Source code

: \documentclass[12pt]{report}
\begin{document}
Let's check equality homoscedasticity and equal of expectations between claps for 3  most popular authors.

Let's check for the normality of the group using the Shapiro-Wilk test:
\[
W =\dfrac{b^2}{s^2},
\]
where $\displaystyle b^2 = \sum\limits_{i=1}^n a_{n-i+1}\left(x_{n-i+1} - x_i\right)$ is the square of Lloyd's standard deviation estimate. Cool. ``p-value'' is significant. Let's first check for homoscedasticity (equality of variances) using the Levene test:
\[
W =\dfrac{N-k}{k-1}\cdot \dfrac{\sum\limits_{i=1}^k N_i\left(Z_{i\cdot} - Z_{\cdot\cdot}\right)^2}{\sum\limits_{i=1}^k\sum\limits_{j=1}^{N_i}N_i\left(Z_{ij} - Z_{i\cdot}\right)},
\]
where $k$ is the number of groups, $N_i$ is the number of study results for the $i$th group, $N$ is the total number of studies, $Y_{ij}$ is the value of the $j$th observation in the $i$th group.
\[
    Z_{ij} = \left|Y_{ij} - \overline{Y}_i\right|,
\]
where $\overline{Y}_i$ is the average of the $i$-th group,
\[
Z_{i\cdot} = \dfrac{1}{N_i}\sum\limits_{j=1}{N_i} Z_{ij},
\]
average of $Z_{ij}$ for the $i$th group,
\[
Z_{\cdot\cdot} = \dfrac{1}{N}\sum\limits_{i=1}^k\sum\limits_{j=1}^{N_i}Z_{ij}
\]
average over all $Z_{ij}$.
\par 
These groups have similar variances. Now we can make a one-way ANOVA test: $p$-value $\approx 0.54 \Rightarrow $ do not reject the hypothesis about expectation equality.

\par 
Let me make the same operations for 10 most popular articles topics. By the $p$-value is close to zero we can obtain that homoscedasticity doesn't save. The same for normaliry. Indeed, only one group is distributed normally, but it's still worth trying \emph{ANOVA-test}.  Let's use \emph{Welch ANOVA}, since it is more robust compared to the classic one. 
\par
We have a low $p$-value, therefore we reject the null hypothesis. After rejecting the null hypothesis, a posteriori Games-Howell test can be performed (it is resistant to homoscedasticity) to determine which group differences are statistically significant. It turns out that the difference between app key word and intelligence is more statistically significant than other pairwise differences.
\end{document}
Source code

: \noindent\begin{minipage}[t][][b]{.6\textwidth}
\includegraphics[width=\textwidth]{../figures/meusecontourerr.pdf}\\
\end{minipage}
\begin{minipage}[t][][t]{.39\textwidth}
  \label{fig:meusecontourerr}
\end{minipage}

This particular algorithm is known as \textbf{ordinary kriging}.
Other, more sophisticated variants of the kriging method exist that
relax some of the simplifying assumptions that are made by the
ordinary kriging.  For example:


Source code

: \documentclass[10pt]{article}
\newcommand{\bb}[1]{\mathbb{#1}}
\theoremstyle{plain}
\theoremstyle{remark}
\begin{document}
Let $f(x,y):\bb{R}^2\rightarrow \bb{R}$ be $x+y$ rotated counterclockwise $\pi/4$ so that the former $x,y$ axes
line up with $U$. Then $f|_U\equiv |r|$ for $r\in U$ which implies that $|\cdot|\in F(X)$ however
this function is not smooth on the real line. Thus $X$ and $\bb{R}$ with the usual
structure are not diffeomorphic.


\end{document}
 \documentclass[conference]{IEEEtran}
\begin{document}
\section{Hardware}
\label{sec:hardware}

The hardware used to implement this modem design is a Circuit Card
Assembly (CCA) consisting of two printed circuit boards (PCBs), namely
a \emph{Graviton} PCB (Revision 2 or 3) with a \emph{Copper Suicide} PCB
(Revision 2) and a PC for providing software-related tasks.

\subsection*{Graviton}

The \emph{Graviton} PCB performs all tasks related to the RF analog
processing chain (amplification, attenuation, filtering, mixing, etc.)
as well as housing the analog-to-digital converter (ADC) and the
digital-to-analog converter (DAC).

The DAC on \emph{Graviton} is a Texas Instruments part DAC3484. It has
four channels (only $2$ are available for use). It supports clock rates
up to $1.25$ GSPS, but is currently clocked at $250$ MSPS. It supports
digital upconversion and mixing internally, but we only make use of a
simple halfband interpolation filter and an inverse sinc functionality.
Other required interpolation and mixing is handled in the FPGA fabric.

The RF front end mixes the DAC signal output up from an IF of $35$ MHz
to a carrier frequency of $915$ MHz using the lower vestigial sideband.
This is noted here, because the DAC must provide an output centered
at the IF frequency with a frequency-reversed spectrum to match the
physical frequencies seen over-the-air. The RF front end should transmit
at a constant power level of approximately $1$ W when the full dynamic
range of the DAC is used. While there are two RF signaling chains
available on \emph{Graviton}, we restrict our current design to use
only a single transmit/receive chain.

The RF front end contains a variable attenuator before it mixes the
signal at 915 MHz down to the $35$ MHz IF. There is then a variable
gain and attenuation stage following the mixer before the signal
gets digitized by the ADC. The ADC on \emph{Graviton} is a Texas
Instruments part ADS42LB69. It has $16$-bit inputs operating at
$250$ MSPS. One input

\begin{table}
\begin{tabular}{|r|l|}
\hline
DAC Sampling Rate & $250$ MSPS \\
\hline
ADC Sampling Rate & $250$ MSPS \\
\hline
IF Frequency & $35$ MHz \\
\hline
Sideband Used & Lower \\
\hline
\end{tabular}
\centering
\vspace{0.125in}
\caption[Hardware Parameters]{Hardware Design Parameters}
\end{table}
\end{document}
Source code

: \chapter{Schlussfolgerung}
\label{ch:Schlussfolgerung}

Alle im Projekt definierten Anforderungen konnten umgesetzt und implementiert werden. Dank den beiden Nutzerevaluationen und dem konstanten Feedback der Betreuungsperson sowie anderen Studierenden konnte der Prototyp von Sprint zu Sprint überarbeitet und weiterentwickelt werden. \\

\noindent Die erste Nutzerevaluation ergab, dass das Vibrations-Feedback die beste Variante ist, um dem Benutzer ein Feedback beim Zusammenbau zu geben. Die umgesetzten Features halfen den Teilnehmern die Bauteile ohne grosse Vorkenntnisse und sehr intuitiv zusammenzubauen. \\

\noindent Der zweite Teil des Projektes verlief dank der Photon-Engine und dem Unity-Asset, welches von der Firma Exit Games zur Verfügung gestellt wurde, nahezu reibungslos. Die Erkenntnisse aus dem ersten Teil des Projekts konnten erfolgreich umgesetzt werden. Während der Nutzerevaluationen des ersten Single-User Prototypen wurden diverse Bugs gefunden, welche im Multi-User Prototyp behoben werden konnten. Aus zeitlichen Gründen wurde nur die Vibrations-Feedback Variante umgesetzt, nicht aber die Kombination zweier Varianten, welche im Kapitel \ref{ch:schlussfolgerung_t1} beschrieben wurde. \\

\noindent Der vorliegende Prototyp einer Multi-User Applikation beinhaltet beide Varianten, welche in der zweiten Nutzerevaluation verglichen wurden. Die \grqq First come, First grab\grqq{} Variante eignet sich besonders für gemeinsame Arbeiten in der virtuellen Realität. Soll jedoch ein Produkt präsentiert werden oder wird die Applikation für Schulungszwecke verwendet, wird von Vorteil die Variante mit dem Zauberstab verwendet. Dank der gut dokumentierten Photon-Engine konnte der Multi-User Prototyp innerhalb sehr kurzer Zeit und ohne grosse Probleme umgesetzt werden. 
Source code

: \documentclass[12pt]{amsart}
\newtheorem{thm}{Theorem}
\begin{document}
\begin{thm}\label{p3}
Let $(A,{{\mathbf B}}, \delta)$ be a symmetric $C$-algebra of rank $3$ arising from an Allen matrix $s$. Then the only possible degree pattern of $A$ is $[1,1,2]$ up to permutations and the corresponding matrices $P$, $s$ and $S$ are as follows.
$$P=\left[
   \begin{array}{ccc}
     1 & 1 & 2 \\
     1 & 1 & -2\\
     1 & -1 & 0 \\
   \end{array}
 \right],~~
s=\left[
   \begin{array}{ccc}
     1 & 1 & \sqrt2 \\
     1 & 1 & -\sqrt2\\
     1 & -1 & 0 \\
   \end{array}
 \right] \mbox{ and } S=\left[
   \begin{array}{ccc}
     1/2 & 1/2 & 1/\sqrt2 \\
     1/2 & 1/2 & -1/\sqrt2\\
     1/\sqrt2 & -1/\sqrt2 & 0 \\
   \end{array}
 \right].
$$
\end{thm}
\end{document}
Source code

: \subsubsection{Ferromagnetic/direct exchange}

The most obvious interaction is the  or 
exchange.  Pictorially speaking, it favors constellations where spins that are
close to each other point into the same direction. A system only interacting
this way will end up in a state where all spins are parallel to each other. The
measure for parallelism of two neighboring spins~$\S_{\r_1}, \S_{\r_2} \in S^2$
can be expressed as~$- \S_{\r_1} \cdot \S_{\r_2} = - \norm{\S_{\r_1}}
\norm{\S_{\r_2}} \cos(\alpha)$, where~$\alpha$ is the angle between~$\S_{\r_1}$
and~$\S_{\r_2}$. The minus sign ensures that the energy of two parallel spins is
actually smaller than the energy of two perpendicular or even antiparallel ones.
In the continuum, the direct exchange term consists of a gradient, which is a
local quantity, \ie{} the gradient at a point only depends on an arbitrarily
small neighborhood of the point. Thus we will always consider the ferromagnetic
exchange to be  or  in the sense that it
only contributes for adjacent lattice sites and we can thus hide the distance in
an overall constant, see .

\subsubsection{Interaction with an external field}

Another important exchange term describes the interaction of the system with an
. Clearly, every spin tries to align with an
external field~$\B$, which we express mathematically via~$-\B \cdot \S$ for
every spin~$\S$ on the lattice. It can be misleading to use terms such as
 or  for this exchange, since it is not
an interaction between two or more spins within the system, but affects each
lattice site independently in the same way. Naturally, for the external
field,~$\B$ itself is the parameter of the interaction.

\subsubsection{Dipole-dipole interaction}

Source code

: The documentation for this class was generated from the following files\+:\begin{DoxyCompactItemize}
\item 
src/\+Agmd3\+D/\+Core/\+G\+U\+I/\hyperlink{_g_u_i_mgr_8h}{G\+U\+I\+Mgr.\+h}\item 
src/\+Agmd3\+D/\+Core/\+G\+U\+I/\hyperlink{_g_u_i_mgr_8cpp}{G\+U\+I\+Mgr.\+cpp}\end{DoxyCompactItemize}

****

ASSIGNMENT ▸ Take from the material every line that holds "digital".

ANSWER SECTION ▸
as well as housing the analog-to-digital converter (ADC) and the
digital-to-analog converter (DAC).
digital upconversion and mixing internally, but we only make use of a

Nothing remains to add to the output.